• [RAW DATA]
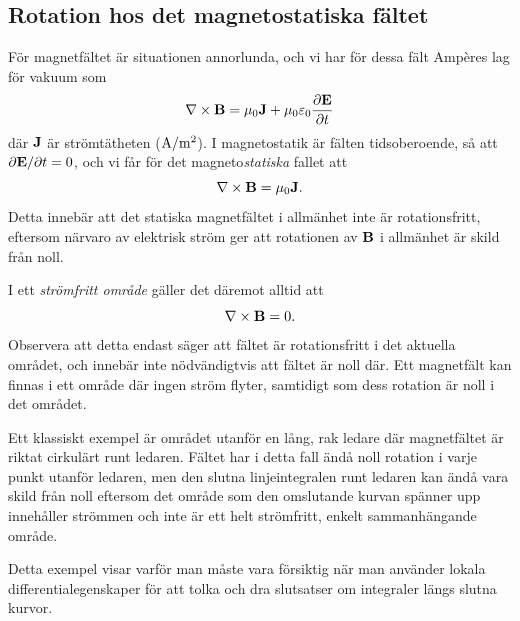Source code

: \subsection{Rotation hos det magnetostatiska f{\"a}ltet}
F{\"o}r magnetf{\"a}ltet {\"a}r situationen annorlunda, och vi har f{\"o}r
dessa f{\"a}lt Amp{\`e}res lag f{\"o}r vakuum som
$$
  \nabla\times{\bf B}
    =\mu_0{\bf J}+\mu_0\varepsilon_0{{\partial{\bf E}}\over{\partial t}}
$$
d{\"a}r ${\bf J}$ {\"a}r str{\"o}mt{\"a}theten (${\rm A}/{\rm m}^2$).
I magnetostatik {\"a}r f{\"a}lten tidsoberoende, s{\aa} att
$\partial{\bf E}/\partial t=0$, och vi f{\aa}r f{\"o}r det
magneto{\it statiska} fallet att
$$
  \nabla\times{\bf B}=\mu_0{\bf J}.
$$
Detta inneb{\"a}r att det statiska magnetf{\"a}ltet i allm{\"a}nhet inte {\"a}r
rotationsfritt, eftersom n{\"a}rvaro av elektrisk str{\"o}m ger att rotationen
av ${\bf B}$ i allm{\"a}nhet {\"a}r skild fr{\aa}n noll.

I ett {\it str{\"o}mfritt omr{\aa}de} g{\"a}ller det d{\"a}remot alltid att
$$
  \nabla\times{\bf B}=0.
$$
Observera att detta endast s{\"a}ger att f{\"a}ltet {\"a}r rotationsfritt i det
aktuella omr{\aa}det, och inneb{\"a}r inte n{\"o}dv{\"a}ndigtvis att f{\"a}ltet
{\"a}r noll d{\"a}r. Ett magnetf{\"a}lt kan finnas i ett omr{\aa}de d{\"a}r
ingen str{\"o}m flyter, samtidigt som dess rotation {\"a}r noll i det
omr{\aa}det.

Ett klassiskt exempel {\"a}r omr{\aa}det utanf{\"o}r en l{\aa}ng, rak ledare
d{\"a}r magnetf{\"a}ltet {\"a}r riktat cirkul{\"a}rt runt ledaren.
F{\"a}ltet har i detta fall {\"a}nd{\aa} noll rotation i varje punkt
utanf{\"o}r ledaren, men den slutna linjeintegralen runt ledaren kan
{\"a}nd{\aa} vara skild fr{\aa}n noll eftersom det omr{\aa}de som den
omslutande kurvan sp{\"a}nner upp inneh{\aa}ller str{\"o}mmen och inte
{\"a}r ett helt str{\"o}mfritt, enkelt sammanh{\"a}ngande omr{\aa}de.

Detta exempel visar varf{\"o}r man m{\aa}ste vara f{\"o}rsiktig n{\"a}r man
anv{\"a}nder lokala differentialegenskaper f{\"o}r att tolka och dra slutsatser
om integraler l{\"a}ngs slutna kurvor.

• [ABOUT THIS TASK]
The data above must be written out again without alteration, and the pictures in them must be excluded.

• [RESULT OF THE TASK]
Source code

: \subsection{Rotation hos det magnetostatiska f{\"a}ltet}
F{\"o}r magnetf{\"a}ltet {\"a}r situationen annorlunda, och vi har f{\"o}r
dessa f{\"a}lt Amp{\`e}res lag f{\"o}r vakuum som
$$
  \nabla\times{\bf B}
    =\mu_0{\bf J}+\mu_0\varepsilon_0{{\partial{\bf E}}\over{\partial t}}
$$
d{\"a}r ${\bf J}$ {\"a}r str{\"o}mt{\"a}theten (${\rm A}/{\rm m}^2$).
I magnetostatik {\"a}r f{\"a}lten tidsoberoende, s{\aa} att
$\partial{\bf E}/\partial t=0$, och vi f{\aa}r f{\"o}r det
magneto{\it statiska} fallet att
$$
  \nabla\times{\bf B}=\mu_0{\bf J}.
$$
Detta inneb{\"a}r att det statiska magnetf{\"a}ltet i allm{\"a}nhet inte {\"a}r
rotationsfritt, eftersom n{\"a}rvaro av elektrisk str{\"o}m ger att rotationen
av ${\bf B}$ i allm{\"a}nhet {\"a}r skild fr{\aa}n noll.

I ett {\it str{\"o}mfritt omr{\aa}de} g{\"a}ller det d{\"a}remot alltid att
$$
  \nabla\times{\bf B}=0.
$$
Observera att detta endast s{\"a}ger att f{\"a}ltet {\"a}r rotationsfritt i det
aktuella omr{\aa}det, och inneb{\"a}r inte n{\"o}dv{\"a}ndigtvis att f{\"a}ltet
{\"a}r noll d{\"a}r. Ett magnetf{\"a}lt kan finnas i ett omr{\aa}de d{\"a}r
ingen str{\"o}m flyter, samtidigt som dess rotation {\"a}r noll i det
omr{\aa}det.

Ett klassiskt exempel {\"a}r omr{\aa}det utanf{\"o}r en l{\aa}ng, rak ledare
d{\"a}r magnetf{\"a}ltet {\"a}r riktat cirkul{\"a}rt runt ledaren.
F{\"a}ltet har i detta fall {\"a}nd{\aa} noll rotation i varje punkt
utanf{\"o}r ledaren, men den slutna linjeintegralen runt ledaren kan
{\"a}nd{\aa} vara skild fr{\aa}n noll eftersom det omr{\aa}de som den
omslutande kurvan sp{\"a}nner upp inneh{\aa}ller str{\"o}mmen och inte
{\"a}r ett helt str{\"o}mfritt, enkelt sammanh{\"a}ngande omr{\aa}de.

Detta exempel visar varf{\"o}r man m{\aa}ste vara f{\"o}rsiktig n{\"a}r man
anv{\"a}nder lokala differentialegenskaper f{\"o}r att tolka och dra slutsatser
om integraler l{\"a}ngs slutna kurvor.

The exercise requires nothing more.